Born in Clarksburg, W.Va., Judge Glenn Toothman Jr. attended Potomac State for two years then went to Hampden Sydney College, Va., finishing at Washington & Lee Law School, Lexington, Va. He served as president judge from from 1966 to 1986. He was instrumental in preserving the Greene County Log courthouse, according to Toothman.
Judge John I. Hook served as president judge from 1946 to 1966. He was president of Greene County Bar Association, director of the First National Bank and coached the Waynesburg High School basketball team.
A jury room and living arrangements were built onto the courthouse during the term of Challen Waychoff, who served from 1936 to 1946.
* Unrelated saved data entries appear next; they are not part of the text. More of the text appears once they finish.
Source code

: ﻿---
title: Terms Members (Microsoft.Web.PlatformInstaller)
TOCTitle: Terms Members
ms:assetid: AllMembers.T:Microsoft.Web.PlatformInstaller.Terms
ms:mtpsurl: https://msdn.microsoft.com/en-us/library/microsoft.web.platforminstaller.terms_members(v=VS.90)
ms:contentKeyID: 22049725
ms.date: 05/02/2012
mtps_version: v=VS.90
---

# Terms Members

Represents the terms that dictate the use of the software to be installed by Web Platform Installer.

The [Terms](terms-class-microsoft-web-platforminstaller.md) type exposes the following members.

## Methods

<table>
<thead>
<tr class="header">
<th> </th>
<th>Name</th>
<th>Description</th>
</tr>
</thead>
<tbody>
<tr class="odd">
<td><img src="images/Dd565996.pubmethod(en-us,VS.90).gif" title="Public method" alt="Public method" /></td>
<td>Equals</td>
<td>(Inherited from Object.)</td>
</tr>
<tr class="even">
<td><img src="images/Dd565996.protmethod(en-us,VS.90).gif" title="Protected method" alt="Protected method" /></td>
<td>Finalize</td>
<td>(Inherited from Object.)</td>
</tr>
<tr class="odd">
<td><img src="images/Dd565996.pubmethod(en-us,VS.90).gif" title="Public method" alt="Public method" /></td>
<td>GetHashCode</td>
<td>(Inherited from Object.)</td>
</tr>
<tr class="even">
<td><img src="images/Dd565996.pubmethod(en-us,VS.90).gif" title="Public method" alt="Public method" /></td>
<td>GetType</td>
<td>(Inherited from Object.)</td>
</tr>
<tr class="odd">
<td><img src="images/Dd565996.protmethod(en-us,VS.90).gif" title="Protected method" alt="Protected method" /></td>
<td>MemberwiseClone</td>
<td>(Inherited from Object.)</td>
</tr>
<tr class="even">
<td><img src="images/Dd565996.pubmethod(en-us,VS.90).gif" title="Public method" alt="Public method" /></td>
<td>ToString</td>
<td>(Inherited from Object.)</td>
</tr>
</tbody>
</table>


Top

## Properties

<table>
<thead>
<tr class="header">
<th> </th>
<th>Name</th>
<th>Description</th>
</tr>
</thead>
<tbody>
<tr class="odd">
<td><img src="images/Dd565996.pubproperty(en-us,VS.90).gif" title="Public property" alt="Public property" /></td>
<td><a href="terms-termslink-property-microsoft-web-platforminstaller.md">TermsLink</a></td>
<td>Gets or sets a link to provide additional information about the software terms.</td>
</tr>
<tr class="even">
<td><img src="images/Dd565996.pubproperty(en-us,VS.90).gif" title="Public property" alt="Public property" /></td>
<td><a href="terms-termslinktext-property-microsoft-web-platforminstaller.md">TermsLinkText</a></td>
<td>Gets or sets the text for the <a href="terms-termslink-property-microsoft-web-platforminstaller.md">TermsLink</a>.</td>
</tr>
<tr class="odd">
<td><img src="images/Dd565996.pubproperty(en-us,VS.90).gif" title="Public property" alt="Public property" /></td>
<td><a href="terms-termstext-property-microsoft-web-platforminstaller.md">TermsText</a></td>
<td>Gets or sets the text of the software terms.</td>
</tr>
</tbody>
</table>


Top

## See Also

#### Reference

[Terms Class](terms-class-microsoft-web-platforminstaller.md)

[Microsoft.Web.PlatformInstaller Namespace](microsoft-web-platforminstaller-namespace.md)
The first elected Republican judge was Judge Albert Harwood Sayers, who also served as district attorney from 1926 to 1936.
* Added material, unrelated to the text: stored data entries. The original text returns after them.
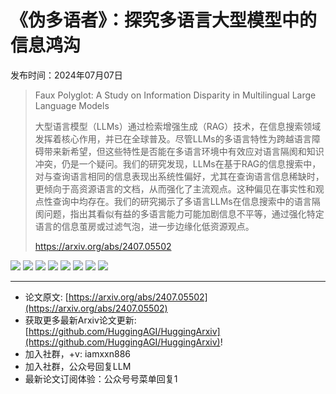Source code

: # 《伪多语者》：探究多语言大型模型中的信息鸿沟
发布时间：2024年07月07日


> Faux Polyglot: A Study on Information Disparity in Multilingual Large Language Models
>
> 大型语言模型（LLMs）通过检索增强生成（RAG）技术，在信息搜索领域发挥着核心作用，并已在全球普及。尽管LLMs的多语言特性为跨越语言障碍带来新希望，但这些特性是否能在多语言环境中有效应对语言隔阂和知识冲突，仍是一个疑问。我们的研究发现，LLMs在基于RAG的信息搜索中，对与查询语言相同的信息表现出系统性偏好，尤其在查询语言信息稀缺时，更倾向于高资源语言的文档，从而强化了主流观点。这种偏见在事实性和观点性查询中均存在。我们的研究揭示了多语言LLMs在信息搜索中的语言隔阂问题，指出其看似有益的多语言能力可能加剧信息不平等，通过强化特定语言的信息茧房或过滤气泡，进一步边缘化低资源观点。
>
> https://arxiv.org/abs/2407.05502

![](https://raw.githubusercontent.com/HuggingAGI/HuggingArxiv/main/paper_images/2407.05502/x1.png)
![](https://raw.githubusercontent.com/HuggingAGI/HuggingArxiv/main/paper_images/2407.05502/x2.png)
![](https://raw.githubusercontent.com/HuggingAGI/HuggingArxiv/main/paper_images/2407.05502/x3.png)
![](https://raw.githubusercontent.com/HuggingAGI/HuggingArxiv/main/paper_images/2407.05502/x4.png)
![](https://raw.githubusercontent.com/HuggingAGI/HuggingArxiv/main/paper_images/2407.05502/Festival_Aggr_Visual.png)
![](https://raw.githubusercontent.com/HuggingAGI/HuggingArxiv/main/paper_images/2407.05502/War_Aggr_Visual.png)
![](https://raw.githubusercontent.com/HuggingAGI/HuggingArxiv/main/paper_images/2407.05502/second-language-preference-aggr.png)
![](https://raw.githubusercontent.com/HuggingAGI/HuggingArxiv/main/paper_images/2407.05502/query-types-generation.png)

<hr />

- 论文原文: [https://arxiv.org/abs/2407.05502](https://arxiv.org/abs/2407.05502)
- 获取更多最新Arxiv论文更新: [https://github.com/HuggingAGI/HuggingArxiv](https://github.com/HuggingAGI/HuggingArxiv)!
- 加入社群，+v: iamxxn886
- 加入社群，公众号回复LLM
- 最新论文订阅体验：公众号号菜单回复1
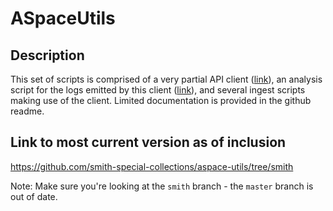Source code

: # ASpaceUtils
## Description
This set of scripts is comprised of a very partial API client ([link](https://github.com/smith-special-collections/aspace-utils/blob/smith/shared.rb)),
an analysis script for the logs emitted by this client ([link](https://github.com/smith-special-collections/aspace-utils/blob/smith/analyze_logs.rb)),
and several ingest scripts making use of the client.  Limited documentation is provided in the github readme.

## Link to most current version as of inclusion
https://github.com/smith-special-collections/aspace-utils/tree/smith

Note: Make sure you're looking at the `smith` branch - the `master` branch is out of date.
Judge Joseph Warren Ray, a graduate of Waynesburg College, was elected in 1916 and served 10 years. He was a member of the 51st Congress and a founding member of the Greene County Historical Society.
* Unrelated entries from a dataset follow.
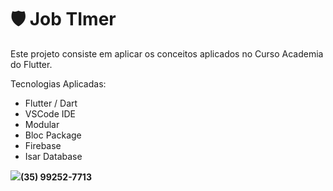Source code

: # :shield: Job TImer

Este projeto consiste em aplicar os conceitos aplicados no Curso Academia do Flutter.

Tecnologias Aplicadas:

  * Flutter / Dart
  * VSCode IDE
  * Modular
  * Bloc Package
  * Firebase
  * Isar Database


<img src="https://img.shields.io/badge/WhatsApp-25D366?style=for-the-badge&logo=whatsapp&logoColor=white"><b>(35) 99252-7713</b>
When he was 12 years old, Judge James Inghram entered Waynesburg College, graduating in 1859. In 1863, he was admitted to the Greene County Bar and practiced law with J.A.J. Buchanan and Judge James Lindsey. In 1895, he ran as an Independent, but lost in the primary to Remembrance Crawford. He was elected in 1905 and served until 1916. He died in 1927.
From 1896 till 1906, Crawford served as president judge. He was a member of the Citizens National Bank board and Waynesburg College trustees.
The only judge to serve six months was Allen Parkinson Dickey, who died in office in 1896.
Chief Justice of the Pennsylvania State Supreme Court, Stephen Leslie Mestrezat, was the only person born in Greene County to achieve this honor. He graduated from Waynesburg College in 1869 and graduated from Washington & Lee University. Robert E. Lee was president of the university while Mestrezat attended there. He became friends with Lee and eventually served as a pall bearer for Lee’s funeral. He only served a short term as judge as he was elected to the Supreme Court while in office.
Greene County had one judge who was impeached. He was Judge Alexander Addison, who served from 1791 to 1803.
The next meeting of Cornerstone Genealogical Society will be at 7 p.m. Sept. 10 with Lynn Gough of California, with the “Jefferson Gold Rush Company.”